[Records from a data source]:
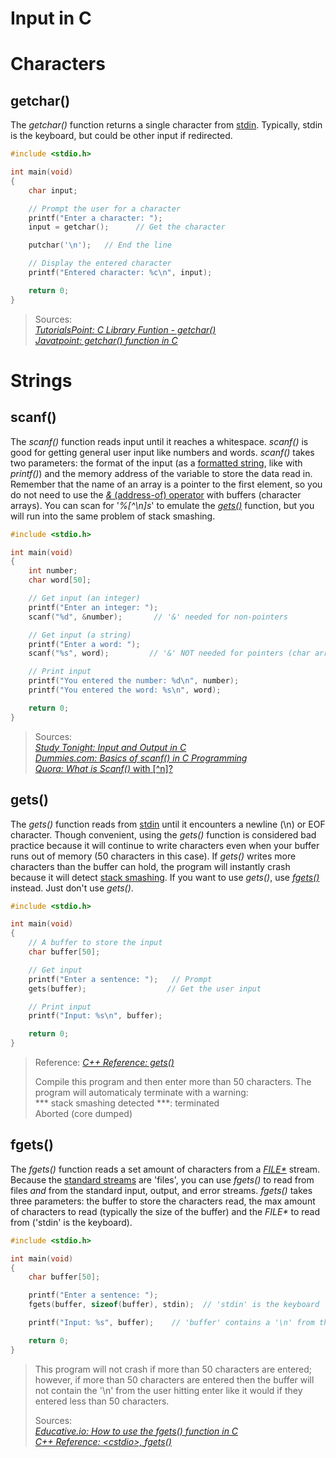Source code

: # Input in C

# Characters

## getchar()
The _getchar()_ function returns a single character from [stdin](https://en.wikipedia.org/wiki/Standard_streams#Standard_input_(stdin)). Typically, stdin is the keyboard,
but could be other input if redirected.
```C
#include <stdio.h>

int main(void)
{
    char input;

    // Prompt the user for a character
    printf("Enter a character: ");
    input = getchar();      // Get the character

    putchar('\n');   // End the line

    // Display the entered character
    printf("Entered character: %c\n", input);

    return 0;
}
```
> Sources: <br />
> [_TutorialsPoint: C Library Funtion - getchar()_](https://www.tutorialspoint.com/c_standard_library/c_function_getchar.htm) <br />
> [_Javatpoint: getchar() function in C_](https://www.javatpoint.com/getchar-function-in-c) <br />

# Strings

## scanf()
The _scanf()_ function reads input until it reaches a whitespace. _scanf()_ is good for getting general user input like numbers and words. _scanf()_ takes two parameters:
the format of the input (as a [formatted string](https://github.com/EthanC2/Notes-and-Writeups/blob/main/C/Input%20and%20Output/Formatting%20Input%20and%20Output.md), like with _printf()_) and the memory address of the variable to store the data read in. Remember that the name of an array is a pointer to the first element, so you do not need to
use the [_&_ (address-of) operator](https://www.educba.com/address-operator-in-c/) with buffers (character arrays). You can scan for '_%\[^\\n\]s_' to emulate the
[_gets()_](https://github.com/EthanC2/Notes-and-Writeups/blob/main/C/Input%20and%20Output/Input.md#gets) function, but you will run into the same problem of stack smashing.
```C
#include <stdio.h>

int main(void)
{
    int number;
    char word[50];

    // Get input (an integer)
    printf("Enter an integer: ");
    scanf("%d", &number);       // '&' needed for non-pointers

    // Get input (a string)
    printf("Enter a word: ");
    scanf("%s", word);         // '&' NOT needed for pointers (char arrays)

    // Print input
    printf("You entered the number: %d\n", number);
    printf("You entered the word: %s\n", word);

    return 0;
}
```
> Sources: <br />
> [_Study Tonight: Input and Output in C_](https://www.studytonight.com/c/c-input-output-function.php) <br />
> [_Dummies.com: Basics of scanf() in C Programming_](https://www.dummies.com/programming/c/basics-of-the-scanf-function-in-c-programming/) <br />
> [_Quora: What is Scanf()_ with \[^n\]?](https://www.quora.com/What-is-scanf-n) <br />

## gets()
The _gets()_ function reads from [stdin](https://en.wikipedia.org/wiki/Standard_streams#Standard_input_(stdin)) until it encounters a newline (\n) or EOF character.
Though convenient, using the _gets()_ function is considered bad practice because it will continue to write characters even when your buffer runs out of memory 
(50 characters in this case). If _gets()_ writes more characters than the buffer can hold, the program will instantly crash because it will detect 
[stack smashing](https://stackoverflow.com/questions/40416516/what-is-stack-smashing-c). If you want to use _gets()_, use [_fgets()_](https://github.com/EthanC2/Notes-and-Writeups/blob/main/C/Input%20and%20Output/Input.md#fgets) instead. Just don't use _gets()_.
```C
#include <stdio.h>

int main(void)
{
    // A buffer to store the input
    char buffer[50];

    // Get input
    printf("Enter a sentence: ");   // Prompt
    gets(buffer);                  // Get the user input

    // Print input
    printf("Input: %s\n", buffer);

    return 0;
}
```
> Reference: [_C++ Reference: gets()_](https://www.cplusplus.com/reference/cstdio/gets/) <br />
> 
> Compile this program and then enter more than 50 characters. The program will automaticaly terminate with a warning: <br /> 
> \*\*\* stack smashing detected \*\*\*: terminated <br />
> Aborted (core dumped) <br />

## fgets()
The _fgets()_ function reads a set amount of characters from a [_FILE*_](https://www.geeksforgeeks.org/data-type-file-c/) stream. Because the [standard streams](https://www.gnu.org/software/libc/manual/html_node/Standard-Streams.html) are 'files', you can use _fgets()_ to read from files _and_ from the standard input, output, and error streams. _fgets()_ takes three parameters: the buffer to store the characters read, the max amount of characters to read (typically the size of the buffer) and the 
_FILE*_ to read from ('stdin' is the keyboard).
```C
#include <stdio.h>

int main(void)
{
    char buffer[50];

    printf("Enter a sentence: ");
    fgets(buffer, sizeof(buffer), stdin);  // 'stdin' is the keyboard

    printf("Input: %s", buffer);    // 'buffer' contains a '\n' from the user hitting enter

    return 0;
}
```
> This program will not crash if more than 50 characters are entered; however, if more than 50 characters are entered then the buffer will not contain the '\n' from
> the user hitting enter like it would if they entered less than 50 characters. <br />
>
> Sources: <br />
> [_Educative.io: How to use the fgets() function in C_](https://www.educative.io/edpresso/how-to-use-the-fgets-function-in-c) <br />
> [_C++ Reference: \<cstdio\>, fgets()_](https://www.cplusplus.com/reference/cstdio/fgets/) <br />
---
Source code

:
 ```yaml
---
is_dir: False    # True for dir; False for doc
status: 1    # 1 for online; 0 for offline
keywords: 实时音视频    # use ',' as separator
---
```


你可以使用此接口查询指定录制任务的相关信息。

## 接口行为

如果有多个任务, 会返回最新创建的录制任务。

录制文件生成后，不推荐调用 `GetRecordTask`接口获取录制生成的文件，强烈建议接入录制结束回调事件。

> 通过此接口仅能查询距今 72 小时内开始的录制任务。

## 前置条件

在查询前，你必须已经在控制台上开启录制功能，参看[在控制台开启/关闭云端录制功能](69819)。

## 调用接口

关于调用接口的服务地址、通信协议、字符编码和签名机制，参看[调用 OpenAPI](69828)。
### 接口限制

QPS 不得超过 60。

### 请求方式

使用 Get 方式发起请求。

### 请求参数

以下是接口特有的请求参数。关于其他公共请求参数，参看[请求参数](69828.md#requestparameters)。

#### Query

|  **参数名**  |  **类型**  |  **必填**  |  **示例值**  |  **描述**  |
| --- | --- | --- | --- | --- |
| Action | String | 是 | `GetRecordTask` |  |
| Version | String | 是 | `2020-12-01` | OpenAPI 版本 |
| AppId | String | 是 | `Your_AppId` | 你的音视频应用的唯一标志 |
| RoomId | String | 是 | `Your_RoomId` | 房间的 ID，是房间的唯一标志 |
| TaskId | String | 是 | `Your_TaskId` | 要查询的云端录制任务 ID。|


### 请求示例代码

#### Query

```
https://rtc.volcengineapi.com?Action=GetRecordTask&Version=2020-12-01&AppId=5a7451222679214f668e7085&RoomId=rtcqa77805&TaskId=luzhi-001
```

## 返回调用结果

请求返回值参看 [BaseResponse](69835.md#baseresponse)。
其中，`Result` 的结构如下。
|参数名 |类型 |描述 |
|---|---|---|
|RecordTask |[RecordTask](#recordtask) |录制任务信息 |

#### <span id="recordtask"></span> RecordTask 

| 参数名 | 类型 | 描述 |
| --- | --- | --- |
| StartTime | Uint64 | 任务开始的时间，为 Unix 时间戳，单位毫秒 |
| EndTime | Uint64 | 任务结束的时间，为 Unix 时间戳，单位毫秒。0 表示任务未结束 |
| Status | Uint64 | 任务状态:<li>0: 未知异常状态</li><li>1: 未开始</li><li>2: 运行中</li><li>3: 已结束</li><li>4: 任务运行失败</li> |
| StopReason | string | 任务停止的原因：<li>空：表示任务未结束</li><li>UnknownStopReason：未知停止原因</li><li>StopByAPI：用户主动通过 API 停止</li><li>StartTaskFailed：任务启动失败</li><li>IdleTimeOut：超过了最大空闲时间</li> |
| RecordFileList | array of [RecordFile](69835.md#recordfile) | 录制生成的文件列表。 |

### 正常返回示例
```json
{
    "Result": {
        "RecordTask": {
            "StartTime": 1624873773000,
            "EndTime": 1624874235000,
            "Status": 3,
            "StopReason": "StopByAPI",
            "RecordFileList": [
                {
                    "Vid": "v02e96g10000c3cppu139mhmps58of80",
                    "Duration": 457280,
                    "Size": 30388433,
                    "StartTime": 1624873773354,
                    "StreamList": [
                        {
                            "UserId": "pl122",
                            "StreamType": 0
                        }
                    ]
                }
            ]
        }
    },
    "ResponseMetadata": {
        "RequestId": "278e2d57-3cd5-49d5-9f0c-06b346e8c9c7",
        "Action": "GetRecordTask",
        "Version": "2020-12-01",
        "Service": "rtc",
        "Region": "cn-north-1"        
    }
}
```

[Activity]:
Only lines that include "Unix" belong in the answer; return them from the entries above.

[Task response]:
| StartTime | Uint64 | 任务开始的时间，为 Unix 时间戳，单位毫秒 |
| EndTime | Uint64 | 任务结束的时间，为 Unix 时间戳，单位毫秒。0 表示任务未结束 |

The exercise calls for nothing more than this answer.